:: WHAT YOU SHOULD DO ::
In the material below, find each line with the word "wiki" and copy it.

:: PROVIDED DATA ::
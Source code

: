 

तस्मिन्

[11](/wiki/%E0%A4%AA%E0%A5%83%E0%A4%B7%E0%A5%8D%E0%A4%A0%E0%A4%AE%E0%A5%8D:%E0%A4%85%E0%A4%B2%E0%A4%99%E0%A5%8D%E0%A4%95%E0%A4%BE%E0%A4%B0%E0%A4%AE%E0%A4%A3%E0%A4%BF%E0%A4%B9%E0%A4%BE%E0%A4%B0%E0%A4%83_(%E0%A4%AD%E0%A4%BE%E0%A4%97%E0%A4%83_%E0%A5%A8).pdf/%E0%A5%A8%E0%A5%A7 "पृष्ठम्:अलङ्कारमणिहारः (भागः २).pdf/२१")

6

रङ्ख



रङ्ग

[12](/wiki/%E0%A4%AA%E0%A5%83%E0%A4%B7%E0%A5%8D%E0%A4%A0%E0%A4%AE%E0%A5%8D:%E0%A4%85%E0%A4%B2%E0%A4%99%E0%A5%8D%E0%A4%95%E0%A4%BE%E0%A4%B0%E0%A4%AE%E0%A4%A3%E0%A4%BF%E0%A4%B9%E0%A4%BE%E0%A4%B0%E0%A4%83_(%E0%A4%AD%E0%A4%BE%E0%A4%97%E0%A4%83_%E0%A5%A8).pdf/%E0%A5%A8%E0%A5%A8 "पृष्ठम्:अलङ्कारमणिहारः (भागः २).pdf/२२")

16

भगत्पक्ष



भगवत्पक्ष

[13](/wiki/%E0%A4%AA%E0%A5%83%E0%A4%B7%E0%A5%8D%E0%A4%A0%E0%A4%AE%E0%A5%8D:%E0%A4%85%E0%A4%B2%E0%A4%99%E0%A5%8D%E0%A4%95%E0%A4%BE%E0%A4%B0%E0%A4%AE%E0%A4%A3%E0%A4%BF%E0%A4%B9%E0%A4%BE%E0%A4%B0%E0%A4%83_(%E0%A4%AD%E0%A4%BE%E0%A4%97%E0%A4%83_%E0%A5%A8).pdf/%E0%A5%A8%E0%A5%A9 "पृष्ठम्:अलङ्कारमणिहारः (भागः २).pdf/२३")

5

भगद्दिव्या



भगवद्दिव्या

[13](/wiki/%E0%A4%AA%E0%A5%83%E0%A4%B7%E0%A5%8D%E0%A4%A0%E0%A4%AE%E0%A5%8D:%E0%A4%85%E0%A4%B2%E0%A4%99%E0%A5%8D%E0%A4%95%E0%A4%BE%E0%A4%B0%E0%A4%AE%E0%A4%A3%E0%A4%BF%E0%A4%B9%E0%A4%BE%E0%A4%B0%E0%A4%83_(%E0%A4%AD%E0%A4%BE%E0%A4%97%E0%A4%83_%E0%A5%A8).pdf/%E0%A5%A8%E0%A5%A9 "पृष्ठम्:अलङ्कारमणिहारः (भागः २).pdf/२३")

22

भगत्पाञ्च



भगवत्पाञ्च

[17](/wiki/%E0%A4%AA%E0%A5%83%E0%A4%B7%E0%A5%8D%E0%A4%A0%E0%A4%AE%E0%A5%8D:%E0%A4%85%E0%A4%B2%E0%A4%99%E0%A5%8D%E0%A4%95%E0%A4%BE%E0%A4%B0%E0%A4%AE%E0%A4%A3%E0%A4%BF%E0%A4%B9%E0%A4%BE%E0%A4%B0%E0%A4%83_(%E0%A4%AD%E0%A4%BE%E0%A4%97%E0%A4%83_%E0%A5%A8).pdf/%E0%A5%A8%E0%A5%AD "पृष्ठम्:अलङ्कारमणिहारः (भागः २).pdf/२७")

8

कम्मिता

:: OUTPUT ::
[11](/wiki/%E0%A4%AA%E0%A5%83%E0%A4%B7%E0%A5%8D%E0%A4%A0%E0%A4%AE%E0%A5%8D:%E0%A4%85%E0%A4%B2%E0%A4%99%E0%A5%8D%E0%A4%95%E0%A4%BE%E0%A4%B0%E0%A4%AE%E0%A4%A3%E0%A4%BF%E0%A4%B9%E0%A4%BE%E0%A4%B0%E0%A4%83_(%E0%A4%AD%E0%A4%BE%E0%A4%97%E0%A4%83_%E0%A5%A8).pdf/%E0%A5%A8%E0%A5%A7 "पृष्ठम्:अलङ्कारमणिहारः (भागः २).pdf/२१")
[12](/wiki/%E0%A4%AA%E0%A5%83%E0%A4%B7%E0%A5%8D%E0%A4%A0%E0%A4%AE%E0%A5%8D:%E0%A4%85%E0%A4%B2%E0%A4%99%E0%A5%8D%E0%A4%95%E0%A4%BE%E0%A4%B0%E0%A4%AE%E0%A4%A3%E0%A4%BF%E0%A4%B9%E0%A4%BE%E0%A4%B0%E0%A4%83_(%E0%A4%AD%E0%A4%BE%E0%A4%97%E0%A4%83_%E0%A5%A8).pdf/%E0%A5%A8%E0%A5%A8 "पृष्ठम्:अलङ्कारमणिहारः (भागः २).pdf/२२")
[13](/wiki/%E0%A4%AA%E0%A5%83%E0%A4%B7%E0%A5%8D%E0%A4%A0%E0%A4%AE%E0%A5%8D:%E0%A4%85%E0%A4%B2%E0%A4%99%E0%A5%8D%E0%A4%95%E0%A4%BE%E0%A4%B0%E0%A4%AE%E0%A4%A3%E0%A4%BF%E0%A4%B9%E0%A4%BE%E0%A4%B0%E0%A4%83_(%E0%A4%AD%E0%A4%BE%E0%A4%97%E0%A4%83_%E0%A5%A8).pdf/%E0%A5%A8%E0%A5%A9 "पृष्ठम्:अलङ्कारमणिहारः (भागः २).pdf/२३")
[13](/wiki/%E0%A4%AA%E0%A5%83%E0%A4%B7%E0%A5%8D%E0%A4%A0%E0%A4%AE%E0%A5%8D:%E0%A4%85%E0%A4%B2%E0%A4%99%E0%A5%8D%E0%A4%95%E0%A4%BE%E0%A4%B0%E0%A4%AE%E0%A4%A3%E0%A4%BF%E0%A4%B9%E0%A4%BE%E0%A4%B0%E0%A4%83_(%E0%A4%AD%E0%A4%BE%E0%A4%97%E0%A4%83_%E0%A5%A8).pdf/%E0%A5%A8%E0%A5%A9 "पृष्ठम्:अलङ्कारमणिहारः (भागः २).pdf/२३")
[17](/wiki/%E0%A4%AA%E0%A5%83%E0%A4%B7%E0%A5%8D%E0%A4%A0%E0%A4%AE%E0%A5%8D:%E0%A4%85%E0%A4%B2%E0%A4%99%E0%A5%8D%E0%A4%95%E0%A4%BE%E0%A4%B0%E0%A4%AE%E0%A4%A3%E0%A4%BF%E0%A4%B9%E0%A4%BE%E0%A4%B0%E0%A4%83_(%E0%A4%AD%E0%A4%BE%E0%A4%97%E0%A4%83_%E0%A5%A8).pdf/%E0%A5%A8%E0%A5%AD "पृष्ठम्:अलङ्कारमणिहारः (भागः २).pdf/२७")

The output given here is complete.